New Insights and Their Implications

Throughout the semester I have learned a lot of new things that will help me be a better math teacher. There are many different semi concrete models that will help me teach my students complicated subjects like dividing fractions. I have also learned that it is important for students to understand WHY they have to do something (like flip the second fractions when dividing). A better understanding of concepts like these will help students gain confidence in their math abilities.

New Insights and their Implications

I have really began to see how this type of teaching can be very beneficial to students. I really wish that I was taught this way when I was in elementary and high school. I believe that if this were the case then, all of the "rules" that I learned just because might have been learned for a reason and a truer understanding. I have also seen that this might be difficult to teach this way. We have see a couple of groups teach in class now and it seems a bit more difficult. But it may seem that simply because we have taught that way. I am hoping that is the case.

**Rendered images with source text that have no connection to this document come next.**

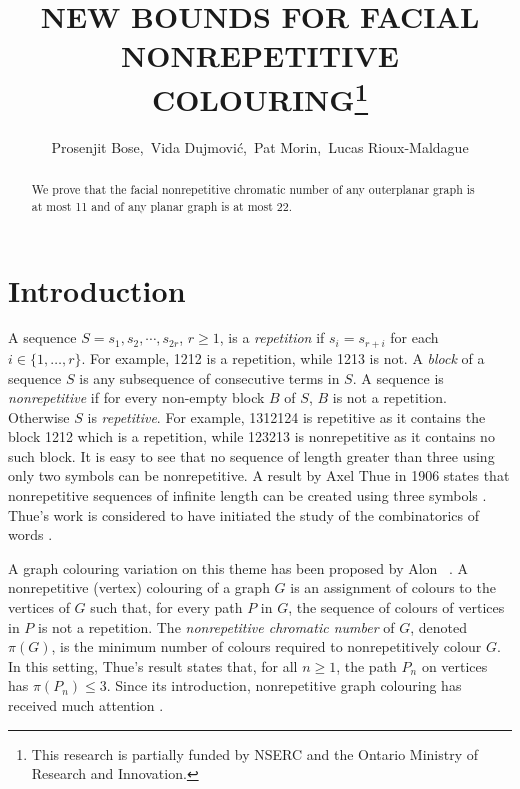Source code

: \documentclass{patmorin}
\title{\MakeUppercase{New Bounds for Facial Nonrepetitive Colouring}\thanks{This research is partially funded by NSERC and the Ontario Ministry of Research and Innovation.}}
\author{Prosenjit Bose,\, Vida Dujmovi\'c,\, Pat Morin,\, Lucas Rioux-Maldague}
\begin{document}
\maketitle


\begin{abstract}
  We prove that the facial nonrepetitive chromatic number of any outerplanar graph is at most 11 and of any planar graph is at most 22.
\end{abstract}


\section{Introduction}

A sequence $S=s_1,s_2,\cdots,s_{2r}$, $r\ge 1$, is a \emph{repetition}
if $s_i=s_{r+i}$ for each $i\in\{1,\ldots,r\}$. For example, 1212
is a repetition, while 1213 is not. A \emph{block} of a sequence
$S$ is any subsequence of consecutive terms in $S$. A sequence is
\emph{nonrepetitive} if for every non-empty block $B$ of $S$, $B$
is not a repetition. Otherwise $S$ is \emph{repetitive}. For example,
1312124 is repetitive as it contains the block 1212 which is a repetition,
while 123213 is nonrepetitive as it contains no such block.  It is easy
to see that no sequence of length greater than three using only two
symbols can be nonrepetitive. A result by Axel Thue in 1906 states that
nonrepetitive sequences of infinite length can be created using three
symbols \cite{thue1906uber}. Thue's work is considered to have initiated
the study of the combinatorics of words \cite{allouche1999ubiquitous}.

A graph colouring variation on this theme has been proposed by Alon
\etal\ \cite{alon2002nonrepetitive}.  A nonrepetitive (vertex) colouring
of a graph $G$ is an assignment of colours to the vertices of $G$ such
that, for every path $P$ in $G$, the sequence of colours of vertices
in $P$ is not a repetition.  The \emph{nonrepetitive chromatic number}
of $G$, denoted $\pi(G)$, is the minimum number of colours required to
nonrepetitively colour $G$.  In this setting, Thue's result states that,
for all $n\ge 1$, the path $P_n$ on vertices has $\pi(P_n)\le 3$.
Since its introduction, nonrepetitive
graph colouring has received much attention \cite{barat2013facial,
barat2007square, barat2008note, brevsar2007nonrepetitive,
currie2002cycle18, dujmovic2012planarlogn, dujmovic2011nonrepetitive,
fiorenzi2011thue, gagol2016pathwidth, gonccalves2014entropy,
grytczuk2007nonrepetitivesurvey, grytczuk2007nonrepetitive,
grytczuk2013new, harant2012nonrepetitive, kozik2013nonrepetitive,
kundgen2008nonrepetitive, pezarski2009non, przybylo2013facial,
schreyer2012facial, schreyer2013total}.
\end{document}
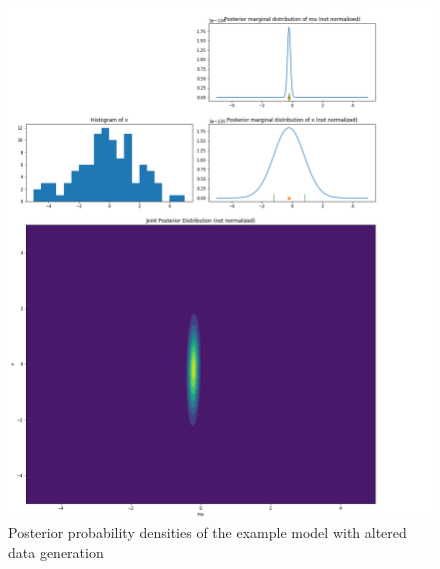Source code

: \documentclass{article}
\begin{document}
\begin{figure}
	\includegraphics[width=\textwidth]{images/ground_truth_posterior_6_cut.png}
	\caption[Posterior probability densities of the example model with altered data generation]{Posterior probability densities of the example model with altered data generation}
	\label{fig:ground_truth_posterior_6}
\end{figure}
\end{document}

New Insights and Thier Implications

From class, I have learned how much different it is to truly learn math. I feel that I have missed out on a lot of much needed information and as a result I don’t have a concrete understanding of reasoning’s in mathematics. As a result of only knowing how a procedure is done and not ‘why’, it is making this class a little more difficult to grasp these understanding. While it is stressful trying to understand the ‘why’ of the question, when I do get to that point in the understanding I feel as though I am in fact learning it for the first time and the right way. I have learned from my peers, that everyone does learn in a different way and it is critical as a teacher to be aware of that. Also, I have learned how useful the right manipulative is while teaching a lesson. Manipulative are able to help further the knowledge by allowing students to visually see and touch the objects. Through these interactions, students are able to learn math in a much greater, better way.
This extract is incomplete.